Discuter avec Ovidie de son dernier film Le Baiser, c’est aussi l’occasion de parler de ses autres activités de productrice et de journaliste, et bien entendu de ses convictions féministes pro-sexe qui animent chaque aspect de son travail. Rencontre avec une personnalité humble et perfectionniste qu’on réduit avec un peu trop de facilité au monde du porno.

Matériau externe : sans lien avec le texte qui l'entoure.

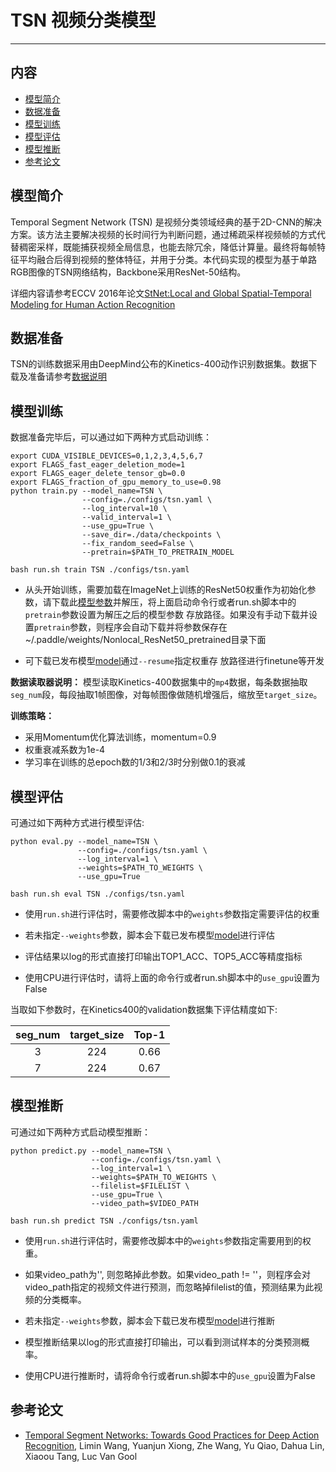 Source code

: # TSN 视频分类模型

---
## 内容

- [模型简介](#模型简介)
- [数据准备](#数据准备)
- [模型训练](#模型训练)
- [模型评估](#模型评估)
- [模型推断](#模型推断)
- [参考论文](#参考论文)


## 模型简介

Temporal Segment Network (TSN) 是视频分类领域经典的基于2D-CNN的解决方案。该方法主要解决视频的长时间行为判断问题，通过稀疏采样视频帧的方式代替稠密采样，既能捕获视频全局信息，也能去除冗余，降低计算量。最终将每帧特征平均融合后得到视频的整体特征，并用于分类。本代码实现的模型为基于单路RGB图像的TSN网络结构，Backbone采用ResNet-50结构。

详细内容请参考ECCV 2016年论文[StNet:Local and Global Spatial-Temporal Modeling for Human Action Recognition](https://arxiv.org/abs/1608.00859)

## 数据准备

TSN的训练数据采用由DeepMind公布的Kinetics-400动作识别数据集。数据下载及准备请参考[数据说明](../../dataset/README.md)

## 模型训练

数据准备完毕后，可以通过如下两种方式启动训练：

    export CUDA_VISIBLE_DEVICES=0,1,2,3,4,5,6,7
    export FLAGS_fast_eager_deletion_mode=1
    export FLAGS_eager_delete_tensor_gb=0.0
    export FLAGS_fraction_of_gpu_memory_to_use=0.98
    python train.py --model_name=TSN \
                    --config=./configs/tsn.yaml \
                    --log_interval=10 \
                    --valid_interval=1 \
                    --use_gpu=True \
                    --save_dir=./data/checkpoints \
                    --fix_random_seed=False \
                    --pretrain=$PATH_TO_PRETRAIN_MODEL

    bash run.sh train TSN ./configs/tsn.yaml

- 从头开始训练，需要加载在ImageNet上训练的ResNet50权重作为初始化参数，请下载此[模型参数](https://paddlemodels.bj.bcebos.com/video_classification/ResNet50_pretrained.tar.gz)并解压，将上面启动命令行或者run.sh脚本中的`pretrain`参数设置为解压之后的模型参数
存放路径。如果没有手动下载并设置`pretrain`参数，则程序会自动下载并将参数保存在~/.paddle/weights/Nonlocal\_ResNet50\_pretrained目录下面

- 可下载已发布模型[model](https://paddlemodels.bj.bcebos.com/video_classification/tsn_kinetics.tar.gz)通过`--resume`指定权重存
放路径进行finetune等开发

**数据读取器说明：** 模型读取Kinetics-400数据集中的`mp4`数据，每条数据抽取`seg_num`段，每段抽取1帧图像，对每帧图像做随机增强后，缩放至`target_size`。

**训练策略：**

*  采用Momentum优化算法训练，momentum=0.9
*  权重衰减系数为1e-4
*  学习率在训练的总epoch数的1/3和2/3时分别做0.1的衰减

## 模型评估

可通过如下两种方式进行模型评估:

    python eval.py --model_name=TSN \
                   --config=./configs/tsn.yaml \
                   --log_interval=1 \
                   --weights=$PATH_TO_WEIGHTS \
                   --use_gpu=True

    bash run.sh eval TSN ./configs/tsn.yaml

- 使用`run.sh`进行评估时，需要修改脚本中的`weights`参数指定需要评估的权重

- 若未指定`--weights`参数，脚本会下载已发布模型[model](https://paddlemodels.bj.bcebos.com/video_classification/tsn_kinetics.tar.gz)进行评估

- 评估结果以log的形式直接打印输出TOP1\_ACC、TOP5\_ACC等精度指标

- 使用CPU进行评估时，请将上面的命令行或者run.sh脚本中的`use_gpu`设置为False


当取如下参数时，在Kinetics400的validation数据集下评估精度如下:

| seg\_num | target\_size | Top-1 |
| :------: | :----------: | :----: |
| 3 | 224 | 0.66 |
| 7 | 224 | 0.67 |

## 模型推断

可通过如下两种方式启动模型推断：

    python predict.py --model_name=TSN \
                      --config=./configs/tsn.yaml \
                      --log_interval=1 \
                      --weights=$PATH_TO_WEIGHTS \
                      --filelist=$FILELIST \
                      --use_gpu=True \
                      --video_path=$VIDEO_PATH

    bash run.sh predict TSN ./configs/tsn.yaml

- 使用`run.sh`进行评估时，需要修改脚本中的`weights`参数指定需要用到的权重。

- 如果video\_path为'', 则忽略掉此参数。如果video\_path != ''，则程序会对video\_path指定的视频文件进行预测，而忽略掉filelist的值，预测结果为此视频的分类概率。

- 若未指定`--weights`参数，脚本会下载已发布模型[model](https://paddlemodels.bj.bcebos.com/video_classification/tsn_kinetics.tar.gz)进行推断

- 模型推断结果以log的形式直接打印输出，可以看到测试样本的分类预测概率。

- 使用CPU进行推断时，请将命令行或者run.sh脚本中的`use_gpu`设置为False

## 参考论文

- [Temporal Segment Networks: Towards Good Practices for Deep Action Recognition](https://arxiv.org/abs/1608.00859), Limin Wang, Yuanjun Xiong, Zhe Wang, Yu Qiao, Dahua Lin, Xiaoou Tang, Luc Van Gool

LE PORNO FÉMINISTE POUR CASSER LES CLICHÉS
Quelques jours plus tôt, Ovidie était à Toronto pour les Feminist Porn Awards, un événement sur lequel elle ne tarit pas d’éloges: «C’est un festival plein d’énergie positive. Les gens disent parfois que le porno féminin n’a pas forcément à être féministe, mais c’est une vraie communauté là-bas qui se renouvelle chaque année et qui est clairement engagée et militante, pas juste du porno destiné aux femmes… ce qui ne veut rien dire de toute façon.» Lors de cette neuvième édition, elle a d’ailleurs reçu une récompense, le Best Direction Award pour son film Pulsion: «C’est la troisième fois que j’ai un prix là-bas. J’étais très flattée d’être une Française reconnue dans ce milieu et pour un film en français. Il y a quelques Européennes là-bas mais qui tournent en anglais, c’est plus facilement exportable. Moi, j’arrive avec un film narratif et en français sous-titré, donc pas forcément très accessible. Ça fait trois ans que les FPA me soutiennent.» On saute sur l’occasion pour lui demander innocemment ce qu’elle entend par porno féministe:

«Ce qui le définit le mieux, c’est la volonté de représenter une diversité de pratiques, une diversité d’univers. Une diversité de corps aussi, de genres.»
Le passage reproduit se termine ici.